Les conseils du ciel immense,
Du lys pur, du nid doré
N'ôtent aucune démence
Du coeur de l'homme effaré
Les carnages, les victoires,
Voilà notre grand amour ;
Et les multitudes noires
Ont pour grelot le tambour.
La gloire, sous ses chimères
Et sous ses chars triomphants,
Met toutes les pauvres mères
Et tous les petits enfants.
Notre bonheur est farouche ;
C'est de dire: Allons! mourons!
Et c'est d'avoir à la bouche
La salive des clairons.
L'acier luit, les bivouacs fument ;
Pâles, nous nous déchaînons ;
Les sombres âmes s'allument
Aux lumières des canons.
Et cela pour des altesses
Qui, vous à peine enterrés,
Se feront des politesses
Pendant que vous pourrirez,
Et que, dans le champ funeste,
Les chacals et les oiseaux,
Hideux, iront voir s'il reste
De la chair après vos os !
Aucun peuple ne tolère,
Qu'un autre vive à côté
Et l'on souffle la colère
Dans notre imbécilité.
C'est un russe! Egorge, assomme.
Un croate! Feu roulant.
C'est juste.
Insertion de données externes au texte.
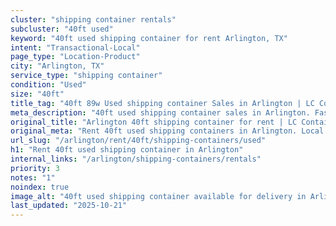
 ```yaml
---
cluster: "shipping container rentals"
subcluster: "40ft used"
keyword: "40ft used shipping container for rent Arlington, TX"
intent: "Transactional-Local"
page_type: "Location-Product"
city: "Arlington, TX"
service_type: "shipping container"
condition: "Used"
size: "40ft"
title_tag: "40ft 89w Used shipping container Sales in Arlington | LC Container"
meta_description: "40ft used shipping container sales in Arlington. Fast delivery, competitive pricing. Serving shipping containers area. Quote ID: QY7. Call (214) 524-4168 for your free quote today."
original_title: "Arlington 40ft shipping container for rent | LC Container"
original_meta: "Rent 40ft used shipping containers in Arlington. Local since 2003. Flexible rental terms. Same-week delivery available. Get your free quote — call (214) 524-..."
url_slug: "/arlington/rent/40ft/shipping-containers/used"
h1: "Rent 40ft used shipping container in Arlington"
internal_links: "/arlington/shipping-containers/rentals"
priority: 3
notes: "1"
noindex: true
image_alt: "40ft used shipping container available for delivery in Arlington"
last_updated: "2025-10-21"
---
```


<!-- TODO: Add unique city/inventory copy, images, and internal links here. -->
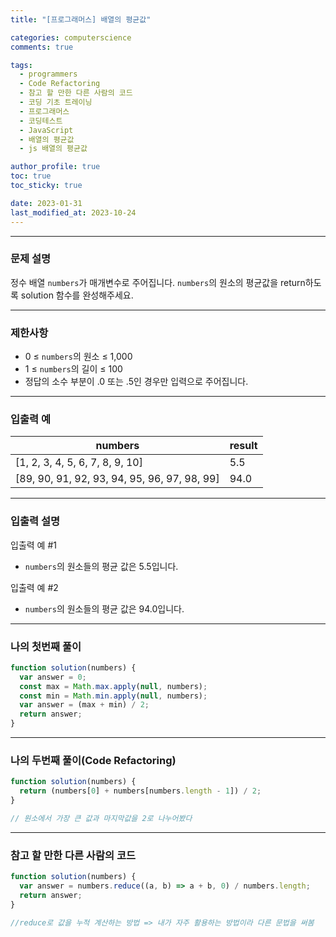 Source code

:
 ```yaml
---
title: "[프로그래머스] 배열의 평균값"

categories: computerscience
comments: true

tags:
  - programmers
  - Code Refactoring
  - 참고 할 만한 다른 사람의 코드
  - 코딩 기초 트레이닝
  - 프로그래머스
  - 코딩테스트
  - JavaScript
  - 배열의 평균값
  - js 배열의 평균값

author_profile: true
toc: true
toc_sticky: true

date: 2023-01-31
last_modified_at: 2023-10-24
---
```


---

### 문제 설명

정수 배열 `numbers`가 매개변수로 주어집니다. `numbers`의 원소의 평균값을 return하도록 solution 함수를 완성해주세요.

---

### 제한사항

- 0 ≤ `numbers`의 원소 ≤ 1,000
- 1 ≤ `numbers`의 길이 ≤ 100
- 정답의 소수 부분이 .0 또는 .5인 경우만 입력으로 주어집니다.

---

### 입출력 예

| numbers                                      | result |
| -------------------------------------------- | ------ |
| [1, 2, 3, 4, 5, 6, 7, 8, 9, 10]              | 5.5    |
| [89, 90, 91, 92, 93, 94, 95, 96, 97, 98, 99] | 94.0   |

---

### 입출력 설명

입출력 예 #1

- `numbers`의 원소들의 평균 값은 5.5입니다.

입출력 예 #2

- `numbers`의 원소들의 평균 값은 94.0입니다.

---

### 나의 첫번째 풀이

```jsx
function solution(numbers) {
  var answer = 0;
  const max = Math.max.apply(null, numbers);
  const min = Math.min.apply(null, numbers);
  var answer = (max + min) / 2;
  return answer;
}
```

---

### 나의 두번째 풀이(Code Refactoring)

```jsx
function solution(numbers) {
  return (numbers[0] + numbers[numbers.length - 1]) / 2;
}

// 원소에서 가장 큰 값과 마지막값을 2로 나누어봤다
```

---

### 참고 할 만한 다른 사람의 코드

```jsx
function solution(numbers) {
  var answer = numbers.reduce((a, b) => a + b, 0) / numbers.length;
  return answer;
}

//reduce로 값을 누적 계산하는 방법 => 내가 자주 활용하는 방법이라 다른 문법을 써봄
```

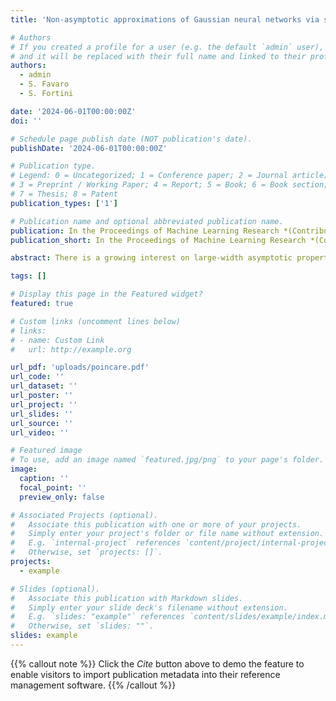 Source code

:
 ```yaml
---
title: 'Non-asymptotic approximations of Gaussian neural networks via second-order Poincaré inequalities'

# Authors
# If you created a profile for a user (e.g. the default `admin` user), write the username (folder name) here
# and it will be replaced with their full name and linked to their profile.
authors:
  - admin
  - S. Favaro
  - S. Fortini

date: '2024-06-01T00:00:00Z'
doi: ''

# Schedule page publish date (NOT publication's date).
publishDate: '2024-06-01T00:00:00Z'

# Publication type.
# Legend: 0 = Uncategorized; 1 = Conference paper; 2 = Journal article;
# 3 = Preprint / Working Paper; 4 = Report; 5 = Book; 6 = Book section;
# 7 = Thesis; 8 = Patent
publication_types: ['1']

# Publication name and optional abbreviated publication name.
publication: In the Proceedings of Machine Learning Research *(Contributed talk at the 6th Symposium on Advances in Approximate Bayesian Inference)* 
publication_short: In the Proceedings of Machine Learning Research *(Contributed talk at the 6th Symposium on Advances in Approximate Bayesian Inference)* 

abstract: There is a growing interest on large-width asymptotic properties of Gaussian neural networks (NNs), namely NNs whose weights are initialized according to Gaussian distributions. A well-established result is that, as the width goes to infinity, a Gaussian NN converges in distribution to a Gaussian stochastic process, which provides an asymptotic or qualitative Gaussian approximation of the NN. In this paper, we introduce some non-asymptotic or quantitative Gaussian approximations of Gaussian NNs, quantifying the approximation error with respect to some popular distances for (probability) distributions, e.g. the 1-Wasserstein distance, the total variation distance and the Kolmogorov-Smirnov distance. Our results rely on the use of second-order Gaussian Poincaré inequalities, which provide tight estimates of the approximation error, with optimal rates. This is a novel application of second-order Gaussian Poincaré inequalities, which are well-known in the probabilistic literature for being a powerful tool to obtain Gaussian approximations of general functionals of Gaussian stochastic processes. A generalization of our results to deep Gaussian NNs is discussed.

tags: []

# Display this page in the Featured widget?
featured: true

# Custom links (uncomment lines below)
# links:
# - name: Custom Link
#   url: http://example.org

url_pdf: 'uploads/poincare.pdf'
url_code: ''
url_dataset: ''
url_poster: ''
url_project: ''
url_slides: ''
url_source: ''
url_video: ''

# Featured image
# To use, add an image named `featured.jpg/png` to your page's folder.
image:
  caption: ''
  focal_point: ''
  preview_only: false

# Associated Projects (optional).
#   Associate this publication with one or more of your projects.
#   Simply enter your project's folder or file name without extension.
#   E.g. `internal-project` references `content/project/internal-project/index.md`.
#   Otherwise, set `projects: []`.
projects:
  - example

# Slides (optional).
#   Associate this publication with Markdown slides.
#   Simply enter your slide deck's filename without extension.
#   E.g. `slides: "example"` references `content/slides/example/index.md`.
#   Otherwise, set `slides: ""`.
slides: example
---
```


{{% callout note %}}
Click the _Cite_ button above to demo the feature to enable visitors to import publication metadata into their reference management software.
{{% /callout %}}

<!-- {{% callout note %}}
Create your slides in Markdown - click the _Slides_ button to check out the example.
{{% /callout %}}

Supplementary notes can be added here, including [code, math, and images](https://wowchemy.com/docs/writing-markdown-latex/). --> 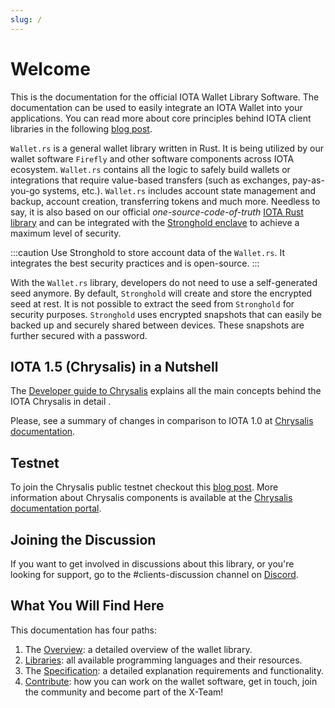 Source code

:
 ```yaml
---
slug: /
---
```

# Welcome
This is the documentation for the official IOTA Wallet Library Software. The documentation can be used to easily integrate an IOTA Wallet into your applications. You can read more about core principles behind IOTA client libraries in the following [blog post](https://blog.iota.org/the-new-iota-client-libraries-harder-better-faster-stronger/).

`Wallet.rs` is a general wallet library written in Rust. It is being utilized by our wallet software `Firefly` and other software components across IOTA ecosystem. `Wallet.rs` contains all the logic to safely build wallets or integrations that require value-based transfers (such as exchanges, pay-as-you-go systems, etc.). `Wallet.rs` includes account state management and backup, account creation, transferring tokens and much more. Needless to say, it is also based on our official _one-source-code-of-truth_ [IOTA Rust library](https://github.com/iotaledger/iota.rs) and can be integrated with the [Stronghold enclave](https://blog.iota.org/iota-stronghold-6ce55d311d7c/) to achieve a maximum level of security.

:::caution
Use Stronghold to store account data of the `Wallet.rs`. It integrates the best security practices and is open-source.
:::

With the `Wallet.rs` library, developers do not need to use a self-generated seed anymore. By default, `Stronghold` will create and store the encrypted seed at rest. It is not possible to extract the seed from `Stronghold` for security purposes. `Stronghold` uses encrypted snapshots that can easily be backed up and securely shared between devices. These snapshots are further secured with a password.

## IOTA 1.5 (Chrysalis) in a Nutshell
The [Developer guide to Chrysalis](https://chrysalis.docs.iota.org/guides/dev_guide.html) explains all the main concepts behind the IOTA Chrysalis in detail .

Please, see a summary of changes in comparison to IOTA 1.0 at [Chrysalis documentation](https://chrysalis.docs.iota.org/guides/index.html).

## Testnet
To join the Chrysalis public testnet checkout this [blog post](https://blog.iota.org/chrysalis-phase-2-testnet-out-now/). More information about Chrysalis components is available at the [Chrysalis documentation portal](https://chrysalis.docs.iota.org/).

## Joining the Discussion
If you want to get involved in discussions about this library, or you're looking for support, go to the #clients-discussion channel on [Discord](https://discord.iota.org).

## What You Will Find Here
This documentation has four paths:
1. The [Overview](overview/README.md): a detailed overview of the wallet library. 
2. [Libraries](libraries/README.md): all available programming languages and their resources.
3. The [Specification](specs/README.md): a detailed explanation requirements and functionality.
4. [Contribute](contribute.md): how you can work on the wallet software, get in touch, join the community and become part of the X-Team!
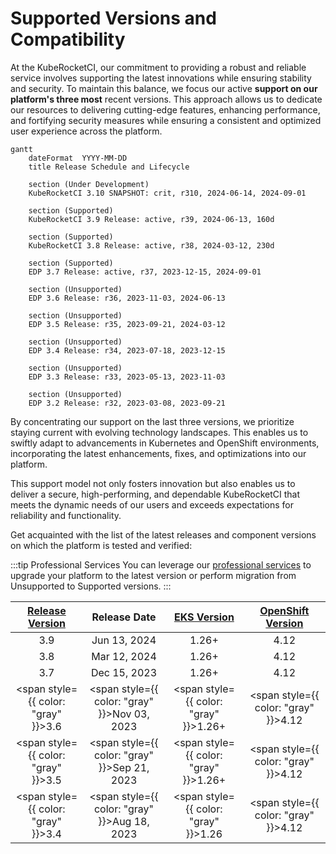 # Supported Versions and Compatibility

At the KubeRocketCI, our commitment to providing a robust and reliable service involves supporting the latest innovations while ensuring stability and security. To maintain this balance, we focus our active **support on our platform's three most** recent versions.
This approach allows us to dedicate our resources to delivering cutting-edge features, enhancing performance, and fortifying security measures while ensuring a consistent and optimized user experience across the platform.

```mermaid
gantt
    dateFormat  YYYY-MM-DD
    title Release Schedule and Lifecycle

    section (Under Development)
    KubeRocketCI 3.10 SNAPSHOT: crit, r310, 2024-06-14, 2024-09-01

    section (Supported)
    KubeRocketCI 3.9 Release: active, r39, 2024-06-13, 160d

    section (Supported)
    KubeRocketCI 3.8 Release: active, r38, 2024-03-12, 230d

    section (Supported)
    EDP 3.7 Release: active, r37, 2023-12-15, 2024-09-01

    section (Unsupported)
    EDP 3.6 Release: r36, 2023-11-03, 2024-06-13

    section (Unsupported)
    EDP 3.5 Release: r35, 2023-09-21, 2024-03-12

    section (Unsupported)
    EDP 3.4 Release: r34, 2023-07-18, 2023-12-15

    section (Unsupported)
    EDP 3.3 Release: r33, 2023-05-13, 2023-11-03

    section (Unsupported)
    EDP 3.2 Release: r32, 2023-03-08, 2023-09-21
```

By concentrating our support on the last three versions, we prioritize staying current with evolving technology landscapes. This enables us to swiftly adapt to advancements in Kubernetes and OpenShift environments, incorporating the latest enhancements, fixes, and optimizations into our platform.

This support model not only fosters innovation but also enables us to deliver a secure, high-performing, and dependable KubeRocketCI that meets the dynamic needs of our users and exceeds expectations for reliability and functionality.

Get acquainted with the list of the latest releases and component versions on which the platform is tested and verified:

:::tip Professional Services
  You can leverage our [professional services](/pricing) to upgrade your platform to the latest version or perform migration from Unsupported to Supported versions.
:::

|[Release Version](https://github.com/epam/edp-install/blob/master/RELEASES.md)|Release Date|[EKS Version](https://aws.amazon.com/eks/)|[OpenShift Version](https://github.com/okd-project/okd/releases)|
|:-:|:-:|:-:|:-:|
|3.9 |Jun 13, 2024|1.26+|4.12|
|3.8 |Mar 12, 2024|1.26+|4.12|
|3.7 |Dec 15, 2023|1.26+|4.12|
|<span style={{ color: "gray" }}>3.6 </span> |<span style={{ color: "gray" }}>Nov 03, 2023</span>|<span style={{ color: "gray" }}>1.26+</span>|<span style={{ color: "gray" }}>4.12</span>|
|<span style={{ color: "gray" }}>3.5 </span> |<span style={{ color: "gray" }}>Sep 21, 2023</span>|<span style={{ color: "gray" }}>1.26+</span>|<span style={{ color: "gray" }}>4.12</span>|
|<span style={{ color: "gray" }}>3.4 </span> |<span style={{ color: "gray" }}>Aug 18, 2023</span>|<span style={{ color: "gray" }}>1.26</span>|<span style={{ color: "gray" }}>4.12</span>|
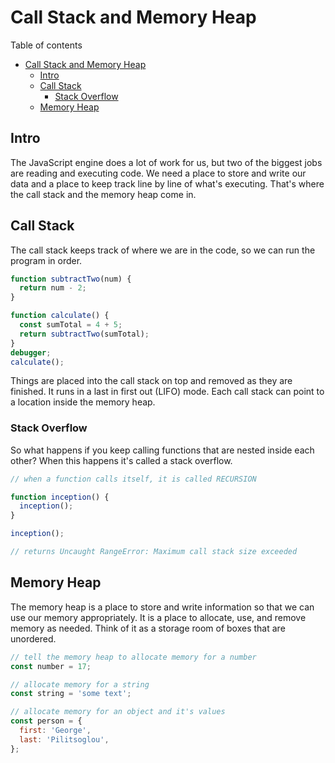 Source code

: # Call Stack and Memory Heap

Table of contents

- [Call Stack and Memory Heap](#call-stack-and-memory-heap)
  - [Intro](#intro)
  - [Call Stack](#call-stack)
    - [Stack Overflow](#stack-overflow)
  - [Memory Heap](#memory-heap)

## Intro

The JavaScript engine does a lot of work for us, but two of the biggest jobs are reading and executing code. We need a place to store and write our data and a place to keep track line by line of what's executing. That's where the call stack and the memory heap come in.

## Call Stack

The call stack keeps track of where we are in the code, so we can run the program in order.

```javascript
function subtractTwo(num) {
  return num - 2;
}

function calculate() {
  const sumTotal = 4 + 5;
  return subtractTwo(sumTotal);
}
debugger;
calculate();
```

Things are placed into the call stack on top and removed as they are finished. It runs in a last in first out (LIFO) mode. Each call stack can point to a location inside the memory heap.

### Stack Overflow

So what happens if you keep calling functions that are nested inside each other? When this happens it's called a stack overflow.

```javascript
// when a function calls itself, it is called RECURSION

function inception() {
  inception();
}

inception();

// returns Uncaught RangeError: Maximum call stack size exceeded
```

## Memory Heap

The memory heap is a place to store and write information so that we can use our memory appropriately. It is a place to allocate, use, and remove memory as needed. Think of it as a storage room of boxes that are unordered.

```javascript
// tell the memory heap to allocate memory for a number
const number = 17;

// allocate memory for a string
const string = 'some text';

// allocate memory for an object and it's values
const person = {
  first: 'George',
  last: 'Pilitsoglou',
};
```
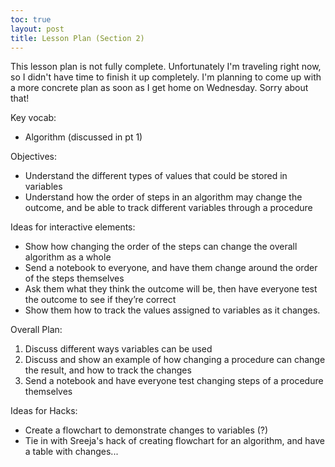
 ```yaml
---
toc: true
layout: post
title: Lesson Plan (Section 2)
---
```


This lesson plan is not fully complete. Unfortunately I'm traveling right now, so I didn't have time to finish it up completely. I'm planning to come up with a more concrete plan as soon as I get home on Wednesday. Sorry about that!

Key vocab:
 - Algorithm (discussed in pt 1)

Objectives: 

- Understand the different types of values that could be stored in variables 
- Understand how the order of steps in an algorithm may change the outcome, and be able to track different variables through a procedure

Ideas for interactive elements:

- Show how changing the order of the steps can change the overall algorithm as a whole
- Send a notebook to everyone, and have them change around the order of the steps themselves
- Ask them what they think the outcome will be, then have everyone test the outcome to see if they’re correct
- Show them how to track the values assigned to variables as it changes.


Overall Plan: 
1) Discuss different ways variables can be used
2) Discuss and show an example of how changing a procedure can change the result, and how to track the changes 
3) Send a notebook and have everyone test changing steps of a procedure themselves

Ideas for Hacks: 
- Create a flowchart to demonstrate changes to variables (?)
- Tie in with Sreeja's hack of creating flowchart for an algorithm, and have a table with changes...
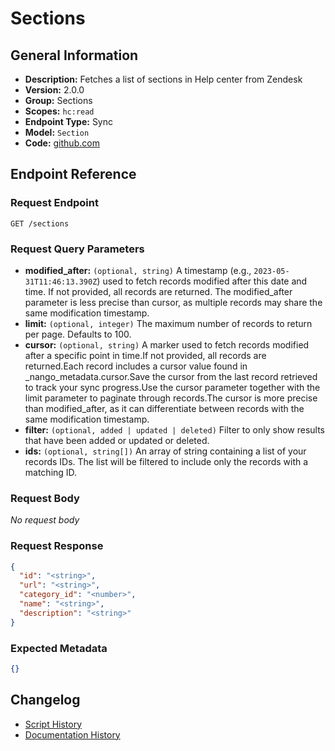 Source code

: <!-- BEGIN GENERATED CONTENT -->
# Sections

## General Information

- **Description:** Fetches a list of sections in Help center from Zendesk
- **Version:** 2.0.0
- **Group:** Sections
- **Scopes:** `hc:read`
- **Endpoint Type:** Sync
- **Model:** `Section`
- **Code:** [github.com](https://github.com/NangoHQ/integration-templates/tree/main/integrations/zendesk/syncs/sections.ts)


## Endpoint Reference

### Request Endpoint

`GET /sections`

### Request Query Parameters

- **modified_after:** `(optional, string)` A timestamp (e.g., `2023-05-31T11:46:13.390Z`) used to fetch records modified after this date and time. If not provided, all records are returned. The modified_after parameter is less precise than cursor, as multiple records may share the same modification timestamp.
- **limit:** `(optional, integer)` The maximum number of records to return per page. Defaults to 100.
- **cursor:** `(optional, string)` A marker used to fetch records modified after a specific point in time.If not provided, all records are returned.Each record includes a cursor value found in _nango_metadata.cursor.Save the cursor from the last record retrieved to track your sync progress.Use the cursor parameter together with the limit parameter to paginate through records.The cursor is more precise than modified_after, as it can differentiate between records with the same modification timestamp.
- **filter:** `(optional, added | updated | deleted)` Filter to only show results that have been added or updated or deleted.
- **ids:** `(optional, string[])` An array of string containing a list of your records IDs. The list will be filtered to include only the records with a matching ID.

### Request Body

_No request body_

### Request Response

```json
{
  "id": "<string>",
  "url": "<string>",
  "category_id": "<number>",
  "name": "<string>",
  "description": "<string>"
}
```

### Expected Metadata

```json
{}
```

## Changelog

- [Script History](https://github.com/NangoHQ/integration-templates/commits/main/integrations/zendesk/syncs/sections.ts)
- [Documentation History](https://github.com/NangoHQ/integration-templates/commits/main/integrations/zendesk/syncs/sections.md)

<!-- END  GENERATED CONTENT -->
Pourquoi cet homme
Avait-il un habit blanc ?
Celui-ci, je le supprime
Et m'en vais, le coeur serein,
Puisqu'il a commis le crime
De naître à droite du Rhin.
Rosbach ! Waterloo ! Vengeance !
L'homme, ivre d'un affreux bruit,
N'a plus d'autre intelligence
Que le massacre et la nuit.
On pourrait boire aux fontaines,
Prier dans l'ombre à genoux,
Aimer, songer sous les chênes ;
Tuer son frère est plus doux.
On se hache, on se harponne,
On court par monts et par vaux ;
L'épouvante se cramponne
Du poing aux crins des chevaux.
Et l'aube est là sur la plaine !
Oh ! j'admire, en vérité,
Qu'on puisse avoir de la haine
Quand l'alouette a chanté.
Victor Hugo (Les Chansons des rues et des bois, 1865)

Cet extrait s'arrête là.